High among the array of impressive contributors to the Golden State Warriors’ two-year run of dominance has been their ability to fade transcendent performances from opposing superstars. They have the defensive discipline to allow a big stat line without letting the carnage spill over to their overall defense, and the offensive firepower to overwhelm even the most unstoppable showings.
Two of the most dominant individual NBA Finals games in history from teammates in the same game, though? That’s a bit of a different story.
LeBron James came out like the possessed man we’ve seen on a few other notable occasions over the years, posting 41 points, 16 rebounds, seven assists, three blocks and three steals.
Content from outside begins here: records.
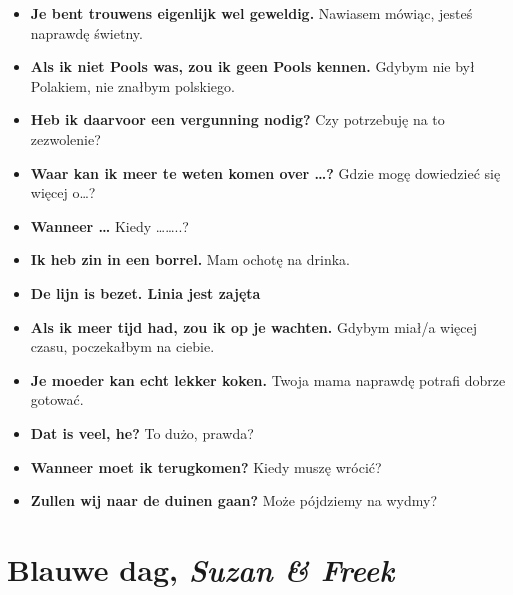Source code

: \documentclass[
]{book}
\providecommand{\tightlist}{%
  \setlength{\itemsep}{0pt}\setlength{\parskip}{0pt}}
\begin{document}
\begin{itemize}
\tightlist
\item
  \textbf{Je bent trouwens eigenlijk wel geweldig.} Nawiasem mówiąc, jesteś naprawdę świetny.\\
\item
  \textbf{Als ik niet Pools was, zou ik geen Pools kennen.} Gdybym nie był Polakiem, nie znałbym polskiego.\\
\item
  \textbf{Heb ik daarvoor een vergunning nodig?} Czy potrzebuję na to zezwolenie?\\
\item
  \textbf{Waar kan ik meer te weten komen over \ldots?} Gdzie mogę dowiedzieć się więcej o\ldots?\\
\item
  \textbf{Wanneer \ldots{}} Kiedy \ldots\ldots..?\\
\item
  \textbf{Ik heb zin in een borrel.} Mam ochotę na drinka.\\
\item
  \textbf{De lijn is bezet. Linia jest zajęta}\\
\item
  \textbf{Als ik meer tijd had, zou ik op je wachten.} Gdybym miał/a więcej czasu, poczekałbym na ciebie.\\
\item
  \textbf{Je moeder kan echt lekker koken.} Twoja mama naprawdę potrafi dobrze gotować.\\
\item
  \textbf{Dat is veel, he?} To dużo, prawda?\\
\item
  \textbf{Wanneer moet ik terugkomen?} Kiedy muszę wrócić?\\
\item
  \textbf{Zullen wij naar de duinen gaan?} Może pójdziemy na wydmy?
\end{itemize}

\hypertarget{Blauwe-dag}{%
\section{\texorpdfstring{Blauwe dag, \emph{Suzan \& Freek}}{Blauwe dag, Suzan \& Freek}}\label{Blauwe-dag}}
\end{document}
And that probably understates his overall performance despite being replicated just five times since 1984 (none in the postseason). He was the best defensive player on the floor for either team and in addition to his blocks and steals, he saved several more buckets at the rim. His legs were clearly fresher than Game 4 after two days off in between, and it showed in his jumper (among other things). Few players in history are capable of the sort of two-way game we saw from LeBron on Monday night.
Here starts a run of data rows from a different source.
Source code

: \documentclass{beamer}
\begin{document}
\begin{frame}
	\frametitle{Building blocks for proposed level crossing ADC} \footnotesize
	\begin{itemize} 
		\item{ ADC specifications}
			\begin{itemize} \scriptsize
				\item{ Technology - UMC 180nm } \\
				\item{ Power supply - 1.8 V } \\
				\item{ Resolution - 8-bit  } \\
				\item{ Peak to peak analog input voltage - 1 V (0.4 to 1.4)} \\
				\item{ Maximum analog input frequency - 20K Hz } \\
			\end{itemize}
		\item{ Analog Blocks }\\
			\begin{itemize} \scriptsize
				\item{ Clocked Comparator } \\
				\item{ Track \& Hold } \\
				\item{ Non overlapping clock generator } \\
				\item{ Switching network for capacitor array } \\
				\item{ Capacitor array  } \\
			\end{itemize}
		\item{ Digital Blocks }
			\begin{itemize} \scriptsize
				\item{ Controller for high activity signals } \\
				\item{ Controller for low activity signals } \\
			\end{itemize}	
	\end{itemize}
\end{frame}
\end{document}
Kyrie Irving was somehow equally impressive, though. Irving put up 41 points of his own on just 24 field goal attempts and two tries from the free throw line, the first player to hit that total on so few attempts in playoff history. He roasted the Warriors’ bigs in pick-and-roll minus Draymond Green, and also hit his share of difficult looks from all over the court. He took over and propped the Cavs up during the brief moments when James tired (moments that were limited by a long game with a ton of whistles and stoppages, a low-key notable element with James again logging a mid-40s-minute count).
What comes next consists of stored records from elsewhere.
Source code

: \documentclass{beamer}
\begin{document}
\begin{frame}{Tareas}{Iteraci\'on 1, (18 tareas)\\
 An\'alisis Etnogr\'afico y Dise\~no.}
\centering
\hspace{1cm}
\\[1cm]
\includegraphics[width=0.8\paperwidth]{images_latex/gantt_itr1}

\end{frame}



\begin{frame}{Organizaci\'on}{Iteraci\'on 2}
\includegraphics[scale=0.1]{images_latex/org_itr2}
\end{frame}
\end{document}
Green’s absence was clearly and visibly felt. The Warriors lost the transition battle 28-9, obviously missing both his rebounding and ability to initiate the break. They needed him at the rim, giving up 46 points in the paint while allowing James and Irving easier routes than they were accustomed to.
Green returns Thursday as Andrew Bogut’s status becomes uncertain following a second half collision with J.R. Smith, and it seems likely Golden State’s Death Lineup starts the game. A repeat performance from James and Irving was already unlikely, but is complicated even more by how much more difficult Green will make things for them just by being on the court.
That potential starting lineup will again place Kevin Love in the spotlight for Cleveland, with Game 5 doing him no favors in the scrutiny department. Love was nearly invisible in 33 minutes on the court, and his issues against the smaller Golden State units including Green are well documented at this point. Ty Lue will have to give real consideration to bringing Love off the bench again, and Cleveland simply won’t have a chance if Love struggles and Lue’s trigger is anything but quick.
With two days between each of the next two potential games, there’s a glimmer of hope for a fun series here. The balance of the Cavs’ roster will have to bring their game up a notch to really make things interesting. One more win at Quicken Loans Arena, a place where they’ve been nearly unbeatable this postseason, puts them in a winner-take-all situation with LeBron James on their side. Thursday night should be a wild one in Cleveland.
Game 6 Prediction: Golden State wins the title on the road.